In individuals living with HIV, cardiovascular disease stands as a prominent cause of health issues, necessitating a thorough examination of associated markers and risk factors. This study, encompassing a sizable cohort of individuals with HIV, aimed to discern the links between various cardiovascular, HIV-specific, and lipoproteomic markers with carotid intima-media thickness (cIMT) and the presence of carotid plaques.
The assessment relied on ultrasound technology to measure cIMT and detect plaque presence in 1,814 participants, revealing that 50.1% exhibited carotid plaques, with a median cIMT of 0.66 (0.57–0.76) mm. Factors such as age, Black race, body mass index, type 2 diabetes, and smoking (pack years) were positively associated with increased cIMT. Conversely, higher levels of high-density lipoprotein cholesterol, especially medium and large subclasses, exhibited a negative correlation with elevated cIMT. Interestingly, only age and previous myocardial infarction displayed a positive relationship with the presence of carotid plaques. Notably, lipid-lowering treatments were prescribed to just one-third of HIV-positive individuals at high or very high risk for cardiovascular disease.

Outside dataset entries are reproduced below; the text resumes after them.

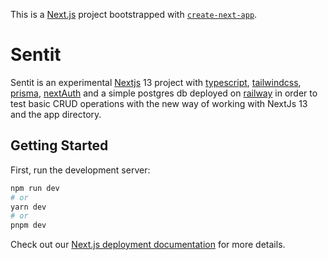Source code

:This is a [Next.js](https://nextjs.org/) project bootstrapped with [`create-next-app`](https://github.com/vercel/next.js/tree/canary/packages/create-next-app).

# Sentit

Sentit is an experimental [Nextjs](https://nextjs.org/) 13 project with [typescript](https://www.typescriptlang.org/), [tailwindcss](https://tailwindcss.com/), [prisma](https://www.prisma.io/), [nextAuth](https://next-auth.js.org/) and a simple postgres db deployed on [railway](https://railway.app/) in order to test basic CRUD operations with the new way of working with NextJs 13 and the app directory.

## Getting Started

First, run the development server:

```bash
npm run dev
# or
yarn dev
# or
pnpm dev
```

Check out our [Next.js deployment documentation](https://nextjs.org/docs/deployment) for more details.

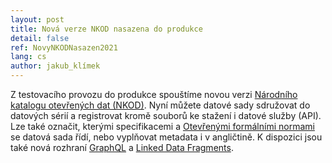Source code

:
 ```yaml
---
layout: post
title: Nová verze NKOD nasazena do produkce
detail: false
ref: NovyNKODNasazen2021
lang: cs
author: jakub_klímek
---
```


Z testovacího provozu do produkce spouštíme novou verzi [Národního katalogu otevřených dat (NKOD)].
Nyní můžete datové sady sdružovat do datových sérií a registrovat kromě souborů ke stažení i datové služby (API).
Lze také označit, kterými specifikacemi a [Otevřenými formálními normami] se datová sada řídí, nebo vyplňovat metadata i v angličtině. K dispozici jsou také nová rozhraní [GraphQL] a [Linked Data Fragments].

[Národního katalogu otevřených dat (NKOD)]: /datové-sady "Národní katalog otevřených dat (NKOD)"
[GraphQL]: /graphql "GraphQL rozhraní NKOD"
[Linked Data Fragments]: /nkod-ldf "Linked Data Fragments rozhraní NKOD"
[Otevřenými formálními normami]: https://ofn.gov.cz "Otevřené formální normy"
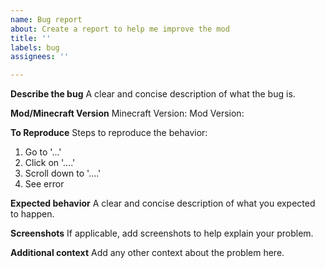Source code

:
 ```yaml
---
name: Bug report
about: Create a report to help me improve the mod
title: ''
labels: bug
assignees: ''

---
```


**Describe the bug**
A clear and concise description of what the bug is.

**Mod/Minecraft Version**
Minecraft Version:
Mod Version:

**To Reproduce**
Steps to reproduce the behavior:
1. Go to '...'
2. Click on '....'
3. Scroll down to '....'
4. See error

**Expected behavior**
A clear and concise description of what you expected to happen.

**Screenshots**
If applicable, add screenshots to help explain your problem.

**Additional context**
Add any other context about the problem here.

The study underscores the significant association between traditional cardiovascular risk factors and heightened cIMT but not carotid plaques, except for age. HIV-specific factors did not manifest associations with either ultrasound measurement. Recommendations include further investigations to unveil factors contributing to plaque development and a focus on improving adherence to guidelines for prescribing lipid-lowering treatments in individuals at higher cardiovascular risk.